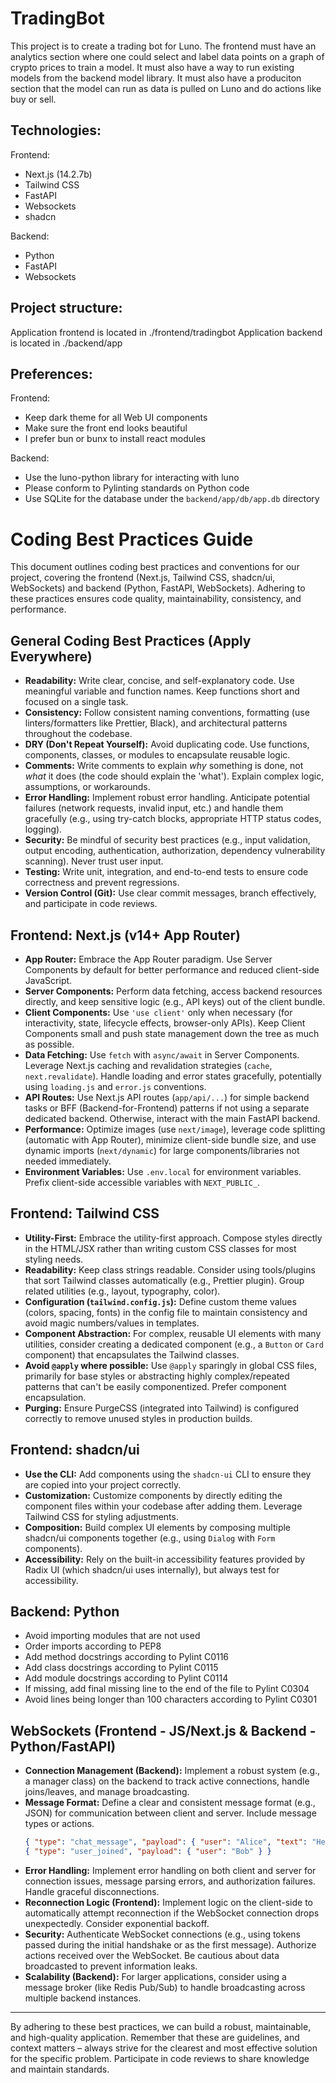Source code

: # TradingBot

This project is to create a trading bot for Luno. The frontend must have an analytics section where one could select and label data points on a graph of crypto prices to train a model. It must also have a way to run existing models from the backend model library. It must also have a produciton section that the model can run as data is pulled on Luno and do actions like buy or sell.

## Technologies:
Frontend:
- Next.js (14.2.7b)
- Tailwind CSS
- FastAPI
- Websockets
- shadcn

Backend:
- Python
- FastAPI
- Websockets

## Project structure:

Application frontend is located in ./frontend/tradingbot
Application backend is located in ./backend/app

## Preferences:

Frontend:
- Keep dark theme for all Web UI components
- Make sure the front end looks beautiful
- I prefer bun or bunx to install react modules

Backend:
- Use the luno-python library for interacting with luno
- Please conform to Pylinting standards on Python code
- Use SQLite for the database under the `backend/app/db/app.db` directory

# Coding Best Practices Guide

This document outlines coding best practices and conventions for our project, covering the frontend (Next.js, Tailwind CSS, shadcn/ui, WebSockets) and backend (Python, FastAPI, WebSockets). Adhering to these practices ensures code quality, maintainability, consistency, and performance.

## General Coding Best Practices (Apply Everywhere)

* **Readability:** Write clear, concise, and self-explanatory code. Use meaningful variable and function names. Keep functions short and focused on a single task.
* **Consistency:** Follow consistent naming conventions, formatting (use linters/formatters like Prettier, Black), and architectural patterns throughout the codebase.
* **DRY (Don't Repeat Yourself):** Avoid duplicating code. Use functions, components, classes, or modules to encapsulate reusable logic.
* **Comments:** Write comments to explain *why* something is done, not *what* it does (the code should explain the 'what'). Explain complex logic, assumptions, or workarounds.
* **Error Handling:** Implement robust error handling. Anticipate potential failures (network requests, invalid input, etc.) and handle them gracefully (e.g., using try-catch blocks, appropriate HTTP status codes, logging).
* **Security:** Be mindful of security best practices (e.g., input validation, output encoding, authentication, authorization, dependency vulnerability scanning). Never trust user input.
* **Testing:** Write unit, integration, and end-to-end tests to ensure code correctness and prevent regressions.
* **Version Control (Git):** Use clear commit messages, branch effectively, and participate in code reviews.

## Frontend: Next.js (v14+ App Router)

* **App Router:** Embrace the App Router paradigm. Use Server Components by default for better performance and reduced client-side JavaScript.
* **Server Components:** Perform data fetching, access backend resources directly, and keep sensitive logic (e.g., API keys) out of the client bundle.
* **Client Components:** Use `'use client'` only when necessary (for interactivity, state, lifecycle effects, browser-only APIs). Keep Client Components small and push state management down the tree as much as possible.
* **Data Fetching:** Use `fetch` with `async/await` in Server Components. Leverage Next.js caching and revalidation strategies (`cache`, `next.revalidate`). Handle loading and error states gracefully, potentially using `loading.js` and `error.js` conventions.
* **API Routes:** Use Next.js API routes (`app/api/...`) for simple backend tasks or BFF (Backend-for-Frontend) patterns if not using a separate dedicated backend. Otherwise, interact with the main FastAPI backend.
* **Performance:** Optimize images (use `next/image`), leverage code splitting (automatic with App Router), minimize client-side bundle size, and use dynamic imports (`next/dynamic`) for large components/libraries not needed immediately.
* **Environment Variables:** Use `.env.local` for environment variables. Prefix client-side accessible variables with `NEXT_PUBLIC_`.

## Frontend: Tailwind CSS

* **Utility-First:** Embrace the utility-first approach. Compose styles directly in the HTML/JSX rather than writing custom CSS classes for most styling needs.
* **Readability:** Keep class strings readable. Consider using tools/plugins that sort Tailwind classes automatically (e.g., Prettier plugin). Group related utilities (e.g., layout, typography, color).
* **Configuration (`tailwind.config.js`):** Define custom theme values (colors, spacing, fonts) in the config file to maintain consistency and avoid magic numbers/values in templates.
* **Component Abstraction:** For complex, reusable UI elements with many utilities, consider creating a dedicated component (e.g., a `Button` or `Card` component) that encapsulates the Tailwind classes.
* **Avoid `@apply` where possible:** Use `@apply` sparingly in global CSS files, primarily for base styles or abstracting highly complex/repeated patterns that can't be easily componentized. Prefer component encapsulation.
* **Purging:** Ensure PurgeCSS (integrated into Tailwind) is configured correctly to remove unused styles in production builds.

## Frontend: shadcn/ui

* **Use the CLI:** Add components using the `shadcn-ui` CLI to ensure they are copied into your project correctly.
* **Customization:** Customize components by directly editing the component files within your codebase after adding them. Leverage Tailwind CSS for styling adjustments.
* **Composition:** Build complex UI elements by composing multiple shadcn/ui components together (e.g., using `Dialog` with `Form` components).
* **Accessibility:** Rely on the built-in accessibility features provided by Radix UI (which shadcn/ui uses internally), but always test for accessibility.

## Backend: Python
 - Avoid importing modules that are not used
 - Order imports according to PEP8
 - Add method docstrings according to Pylint C0116
 - Add class docstrings according to Pylint C0115
 - Add module docstrings according to Pylint C0114
 - If missing, add final missing line to the end of the file to Pylint C0304
 - Avoid lines being longer than 100 characters according to Pylint C0301

## WebSockets (Frontend - JS/Next.js & Backend - Python/FastAPI)

* **Connection Management (Backend):** Implement a robust system (e.g., a manager class) on the backend to track active connections, handle joins/leaves, and manage broadcasting.
* **Message Format:** Define a clear and consistent message format (e.g., JSON) for communication between client and server. Include message types or actions.
    ```json
    { "type": "chat_message", "payload": { "user": "Alice", "text": "Hello!" } }
    { "type": "user_joined", "payload": { "user": "Bob" } }
    ```
* **Error Handling:** Implement error handling on both client and server for connection issues, message parsing errors, and authorization failures. Handle graceful disconnections.
* **Reconnection Logic (Frontend):** Implement logic on the client-side to automatically attempt reconnection if the WebSocket connection drops unexpectedly. Consider exponential backoff.
* **Security:** Authenticate WebSocket connections (e.g., using tokens passed during the initial handshake or as the first message). Authorize actions received over the WebSocket. Be cautious about data broadcasted to prevent information leaks.
* **Scalability (Backend):** For larger applications, consider using a message broker (like Redis Pub/Sub) to handle broadcasting across multiple backend instances.

---

By adhering to these best practices, we can build a robust, maintainable, and high-quality application. Remember that these are guidelines, and context matters – always strive for the clearest and most effective solution for the specific problem. Participate in code reviews to share knowledge and maintain standards.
····················
* Prompt
Set down every entry above exactly as written, but skip the pictures.

* Solution for this task
Source code

: # TradingBot

This project is to create a trading bot for Luno. The frontend must have an analytics section where one could select and label data points on a graph of crypto prices to train a model. It must also have a way to run existing models from the backend model library. It must also have a produciton section that the model can run as data is pulled on Luno and do actions like buy or sell.

## Technologies:
Frontend:
- Next.js (14.2.7b)
- Tailwind CSS
- FastAPI
- Websockets
- shadcn

Backend:
- Python
- FastAPI
- Websockets

## Project structure:

Application frontend is located in ./frontend/tradingbot
Application backend is located in ./backend/app

## Preferences:

Frontend:
- Keep dark theme for all Web UI components
- Make sure the front end looks beautiful
- I prefer bun or bunx to install react modules

Backend:
- Use the luno-python library for interacting with luno
- Please conform to Pylinting standards on Python code
- Use SQLite for the database under the `backend/app/db/app.db` directory

# Coding Best Practices Guide

This document outlines coding best practices and conventions for our project, covering the frontend (Next.js, Tailwind CSS, shadcn/ui, WebSockets) and backend (Python, FastAPI, WebSockets). Adhering to these practices ensures code quality, maintainability, consistency, and performance.

## General Coding Best Practices (Apply Everywhere)

* **Readability:** Write clear, concise, and self-explanatory code. Use meaningful variable and function names. Keep functions short and focused on a single task.
* **Consistency:** Follow consistent naming conventions, formatting (use linters/formatters like Prettier, Black), and architectural patterns throughout the codebase.
* **DRY (Don't Repeat Yourself):** Avoid duplicating code. Use functions, components, classes, or modules to encapsulate reusable logic.
* **Comments:** Write comments to explain *why* something is done, not *what* it does (the code should explain the 'what'). Explain complex logic, assumptions, or workarounds.
* **Error Handling:** Implement robust error handling. Anticipate potential failures (network requests, invalid input, etc.) and handle them gracefully (e.g., using try-catch blocks, appropriate HTTP status codes, logging).
* **Security:** Be mindful of security best practices (e.g., input validation, output encoding, authentication, authorization, dependency vulnerability scanning). Never trust user input.
* **Testing:** Write unit, integration, and end-to-end tests to ensure code correctness and prevent regressions.
* **Version Control (Git):** Use clear commit messages, branch effectively, and participate in code reviews.

## Frontend: Next.js (v14+ App Router)

* **App Router:** Embrace the App Router paradigm. Use Server Components by default for better performance and reduced client-side JavaScript.
* **Server Components:** Perform data fetching, access backend resources directly, and keep sensitive logic (e.g., API keys) out of the client bundle.
* **Client Components:** Use `'use client'` only when necessary (for interactivity, state, lifecycle effects, browser-only APIs). Keep Client Components small and push state management down the tree as much as possible.
* **Data Fetching:** Use `fetch` with `async/await` in Server Components. Leverage Next.js caching and revalidation strategies (`cache`, `next.revalidate`). Handle loading and error states gracefully, potentially using `loading.js` and `error.js` conventions.
* **API Routes:** Use Next.js API routes (`app/api/...`) for simple backend tasks or BFF (Backend-for-Frontend) patterns if not using a separate dedicated backend. Otherwise, interact with the main FastAPI backend.
* **Performance:** Optimize images (use `next/image`), leverage code splitting (automatic with App Router), minimize client-side bundle size, and use dynamic imports (`next/dynamic`) for large components/libraries not needed immediately.
* **Environment Variables:** Use `.env.local` for environment variables. Prefix client-side accessible variables with `NEXT_PUBLIC_`.

## Frontend: Tailwind CSS

* **Utility-First:** Embrace the utility-first approach. Compose styles directly in the HTML/JSX rather than writing custom CSS classes for most styling needs.
* **Readability:** Keep class strings readable. Consider using tools/plugins that sort Tailwind classes automatically (e.g., Prettier plugin). Group related utilities (e.g., layout, typography, color).
* **Configuration (`tailwind.config.js`):** Define custom theme values (colors, spacing, fonts) in the config file to maintain consistency and avoid magic numbers/values in templates.
* **Component Abstraction:** For complex, reusable UI elements with many utilities, consider creating a dedicated component (e.g., a `Button` or `Card` component) that encapsulates the Tailwind classes.
* **Avoid `@apply` where possible:** Use `@apply` sparingly in global CSS files, primarily for base styles or abstracting highly complex/repeated patterns that can't be easily componentized. Prefer component encapsulation.
* **Purging:** Ensure PurgeCSS (integrated into Tailwind) is configured correctly to remove unused styles in production builds.

## Frontend: shadcn/ui

* **Use the CLI:** Add components using the `shadcn-ui` CLI to ensure they are copied into your project correctly.
* **Customization:** Customize components by directly editing the component files within your codebase after adding them. Leverage Tailwind CSS for styling adjustments.
* **Composition:** Build complex UI elements by composing multiple shadcn/ui components together (e.g., using `Dialog` with `Form` components).
* **Accessibility:** Rely on the built-in accessibility features provided by Radix UI (which shadcn/ui uses internally), but always test for accessibility.

## Backend: Python
 - Avoid importing modules that are not used
 - Order imports according to PEP8
 - Add method docstrings according to Pylint C0116
 - Add class docstrings according to Pylint C0115
 - Add module docstrings according to Pylint C0114
 - If missing, add final missing line to the end of the file to Pylint C0304
 - Avoid lines being longer than 100 characters according to Pylint C0301

## WebSockets (Frontend - JS/Next.js & Backend - Python/FastAPI)

* **Connection Management (Backend):** Implement a robust system (e.g., a manager class) on the backend to track active connections, handle joins/leaves, and manage broadcasting.
* **Message Format:** Define a clear and consistent message format (e.g., JSON) for communication between client and server. Include message types or actions.
    ```json
    { "type": "chat_message", "payload": { "user": "Alice", "text": "Hello!" } }
    { "type": "user_joined", "payload": { "user": "Bob" } }
    ```
* **Error Handling:** Implement error handling on both client and server for connection issues, message parsing errors, and authorization failures. Handle graceful disconnections.
* **Reconnection Logic (Frontend):** Implement logic on the client-side to automatically attempt reconnection if the WebSocket connection drops unexpectedly. Consider exponential backoff.
* **Security:** Authenticate WebSocket connections (e.g., using tokens passed during the initial handshake or as the first message). Authorize actions received over the WebSocket. Be cautious about data broadcasted to prevent information leaks.
* **Scalability (Backend):** For larger applications, consider using a message broker (like Redis Pub/Sub) to handle broadcasting across multiple backend instances.

---

By adhering to these best practices, we can build a robust, maintainable, and high-quality application. Remember that these are guidelines, and context matters – always strive for the clearest and most effective solution for the specific problem. Participate in code reviews to share knowledge and maintain standards.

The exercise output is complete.